Definition of torque in the (possibly accelerating) centre of mass frame My lecture note states that the torque in the centre of mass frame ($O^*$) of a rigid body is: $$\bf{G^*}=\sum \bf{r^* \times F}$$
where $\bf{F}$ denotes the real force that is producing the torque
and that this is true regardless of whether the centre of mass is accelerating (non-inertial frame).
Does this imply that in an accelerating (but non rotating frame), the perception of "individual" forces acting on the body is the same as that in an inertial frame? By individual I mean  forces that contribute to the summation term.
I understand that the inertial term -$M\bf{\ddot{R}}$ is required in the expression for the resultant force when working in such a frame, but this does not need to be considered because we're not interested in the resultant force acting on the body but rather the individual ones that are producing the torque?
How flawed are my arguments?
 A: Individual forces do not change, but you need to add fictitious forces that may or may not contribute to the torque. In the case of an object undergoing linear acceleration, the inertial term can contribute to the torque if your origin of coordinates is not at the center of mass.
A: For a system of particles, with the origin of the coordinate system taken as the center of mass (CM), $d\vec J/dt = \vec \tau$ where $\vec J$ is the angular momentum with respect to the CM and $\vec \tau$ is the torque from the forces in the inertial frame with respect to the CM.  This is true even if the CM is accelerating. The CM of mass is special in this regard.  See a good physics mechanics text, such as Symon, Mechanics, for the detailed derivation that proves this relationship.
Also, Euler's equations for the motion of a rigid body expressed in terms of the principal axes of the body that rotate with the body, use the forces in the inertial frame for the torques.
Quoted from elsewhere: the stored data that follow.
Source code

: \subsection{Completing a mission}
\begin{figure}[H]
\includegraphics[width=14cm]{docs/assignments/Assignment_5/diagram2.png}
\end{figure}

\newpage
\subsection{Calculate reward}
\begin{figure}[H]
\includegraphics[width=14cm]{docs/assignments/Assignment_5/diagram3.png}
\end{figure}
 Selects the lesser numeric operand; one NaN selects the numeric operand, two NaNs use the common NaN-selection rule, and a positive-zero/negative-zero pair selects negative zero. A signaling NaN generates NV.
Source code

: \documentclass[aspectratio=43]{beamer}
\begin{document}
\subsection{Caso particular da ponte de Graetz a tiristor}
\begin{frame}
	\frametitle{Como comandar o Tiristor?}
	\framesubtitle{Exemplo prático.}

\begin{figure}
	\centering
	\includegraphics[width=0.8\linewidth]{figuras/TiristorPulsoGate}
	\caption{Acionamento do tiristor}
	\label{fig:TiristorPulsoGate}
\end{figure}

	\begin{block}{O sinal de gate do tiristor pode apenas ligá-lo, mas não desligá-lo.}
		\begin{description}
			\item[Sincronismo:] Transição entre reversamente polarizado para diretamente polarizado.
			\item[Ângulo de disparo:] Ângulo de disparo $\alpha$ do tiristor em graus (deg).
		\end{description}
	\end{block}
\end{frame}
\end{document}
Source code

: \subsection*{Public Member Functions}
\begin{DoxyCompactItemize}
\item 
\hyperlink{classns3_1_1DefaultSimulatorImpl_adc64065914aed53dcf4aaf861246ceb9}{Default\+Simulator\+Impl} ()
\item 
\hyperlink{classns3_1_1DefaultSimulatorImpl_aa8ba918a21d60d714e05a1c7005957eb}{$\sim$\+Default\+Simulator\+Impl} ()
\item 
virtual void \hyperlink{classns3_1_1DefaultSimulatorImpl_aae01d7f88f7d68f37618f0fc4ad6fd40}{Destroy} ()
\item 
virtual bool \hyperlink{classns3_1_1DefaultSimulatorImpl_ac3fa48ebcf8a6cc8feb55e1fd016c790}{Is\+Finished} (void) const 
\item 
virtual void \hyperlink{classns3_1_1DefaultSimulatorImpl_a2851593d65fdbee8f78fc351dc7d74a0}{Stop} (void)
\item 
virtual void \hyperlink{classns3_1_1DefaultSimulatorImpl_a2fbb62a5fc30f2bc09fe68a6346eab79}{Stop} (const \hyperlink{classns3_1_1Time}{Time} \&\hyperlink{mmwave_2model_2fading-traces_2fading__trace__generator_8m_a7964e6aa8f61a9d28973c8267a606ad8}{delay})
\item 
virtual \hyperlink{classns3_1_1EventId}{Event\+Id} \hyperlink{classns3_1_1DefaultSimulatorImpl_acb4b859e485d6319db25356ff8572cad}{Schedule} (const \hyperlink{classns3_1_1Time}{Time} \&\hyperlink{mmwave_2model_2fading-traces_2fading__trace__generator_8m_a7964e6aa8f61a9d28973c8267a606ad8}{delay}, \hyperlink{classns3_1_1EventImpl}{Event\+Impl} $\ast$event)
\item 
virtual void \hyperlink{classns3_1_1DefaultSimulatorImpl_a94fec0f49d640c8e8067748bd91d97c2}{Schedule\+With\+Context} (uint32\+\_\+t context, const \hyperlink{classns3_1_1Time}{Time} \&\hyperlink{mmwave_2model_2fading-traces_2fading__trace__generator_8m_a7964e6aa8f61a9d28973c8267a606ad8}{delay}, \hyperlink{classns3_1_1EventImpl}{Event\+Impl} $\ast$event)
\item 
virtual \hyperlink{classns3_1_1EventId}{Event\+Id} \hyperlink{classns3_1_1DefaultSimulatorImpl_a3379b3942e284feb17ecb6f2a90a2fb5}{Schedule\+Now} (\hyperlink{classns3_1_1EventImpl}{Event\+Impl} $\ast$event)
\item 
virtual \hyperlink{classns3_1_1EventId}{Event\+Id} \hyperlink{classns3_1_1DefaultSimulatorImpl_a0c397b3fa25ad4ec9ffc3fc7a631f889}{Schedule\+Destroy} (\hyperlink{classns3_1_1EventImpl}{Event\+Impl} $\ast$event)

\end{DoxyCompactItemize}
For general three dimensional motion, if the rotation is constrained to be about a fixed point, that point is taken as the origin of the coordinate system for evaluating the rotational motion. If the object is unconstrained and moving freely, the center of mass (even if accelerating) is taken as the origin of the coordinate system for evaluating the rotational motion; translational motion is evaluated for the center of mass using the second law. Only the true forces in the non-inertial frame are considered for these evaluations.
If the body is constrained to rotate about a fixed point and that point is accelerating in an inertial frame, the evaluation must consider the fictitious forces present using that point as the origin. A good intermediate/advanced physics mechanics book addresses the general motion of a rigid body; for example, see Mechanic by Symon, or Classical Mechanics, by Goldstein.
A: Once the forces and their positions are known, its possible to calculate the torque with respect to the COM. The forces can be affected by the acceleration, but supposing that they are measured correctly (by a load cell for example) that effect is already being taken in consideration.
For example an yoyo toy falls at an acceleration $a$ while I keep the end of the string at a given height. The result is a tension at the string smaller than $mg$.
But if I pull the string up in order to keep the disk in the same height, (instead of let it fall) the tension is now $mg$.
Each situation results in a different torque, and different angular acceleration. But if the tension is properly measured, the torque with respect to the COM is known.